Here’s what you can do if you don’t want to store anything. It’s a bit extreme, but it works:
- Get all Person resources that you have previously created (GET /persons). This returns every resource ID paired with the email you sent when you created it.
- For every such person, get all accounts (GET /persons/<id>/accounts).
- For every such account, get all transactions (GET /accounts/<id>/transactions), with the timestamps argument that are best for you, right then.
- Show transactions to the user, aggregate them, plot graphics, etc. Make sure you show transactions only to the correct user! To do this, you’ll have to match the emails that you got at step 1.
If you do this, you have basically zero loads on your data storage (which can help save some money). There’s no free lunch though, and your data flow will be a bit slower every time because you have to run multiple API calls. But, of course, you would not execute this logic “for all users,” and “for all accounts.” That was just an example. When a user is logged in to your app then you could fetch their transactions from us, just-in-time. No need to do that for users that are not logged in.
Is your account reliable?
When you connect to Pentadata’s API, your account is as safe as it can get these days, because we use OAuth with JWT .
Your JWT token expires quickly (and it’s refreshed via API), and, more importantly, it’s not tied to any resource, so even if you lose it, it’s not too bad. You will never have to recreate an Account for the user.

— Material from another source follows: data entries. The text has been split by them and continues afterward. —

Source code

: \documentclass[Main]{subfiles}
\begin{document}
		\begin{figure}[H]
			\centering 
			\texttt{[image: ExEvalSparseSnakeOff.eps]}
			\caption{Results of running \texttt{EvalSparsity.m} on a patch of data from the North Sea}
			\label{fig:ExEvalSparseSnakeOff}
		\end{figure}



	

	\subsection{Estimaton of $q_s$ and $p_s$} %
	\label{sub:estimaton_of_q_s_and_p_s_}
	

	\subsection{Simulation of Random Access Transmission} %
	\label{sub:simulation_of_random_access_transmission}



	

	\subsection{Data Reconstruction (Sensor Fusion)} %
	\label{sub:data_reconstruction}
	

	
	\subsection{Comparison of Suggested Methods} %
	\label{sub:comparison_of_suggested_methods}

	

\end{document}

My recommendation would be to save the IDs for Person and Account resources; these are just random digit sequences. Every person’s ID will have a one-to-one relationship with your user ID. Then, Account IDs are in a many-to-one relation with person IDs: In simpler terms, a person can have multiple accounts, but the same account belongs to one person only.
With that taken into account, and again assuming you are using a relational data model, I would add two tables into it: One to store the first kind of relation (your user IDs to the person IDs), and another for the second kind (every person ID to a series of account IDs).
Pentadata integration review
As you just saw, systems integration with the Pentadata’s Transactionz API  is very simple:
- Create Person resources.
- Create Account resources.
- Fetch Transactions from Accounts.
At any point in time you can get transactions, list all Person and Account resources that you have, or you can store them in your data layer. We don’t set constraints on your architecture, but don’t hesitate to reach out and ask for recommendations. You can also use our testing environment, which is a safe sandbox, free to access.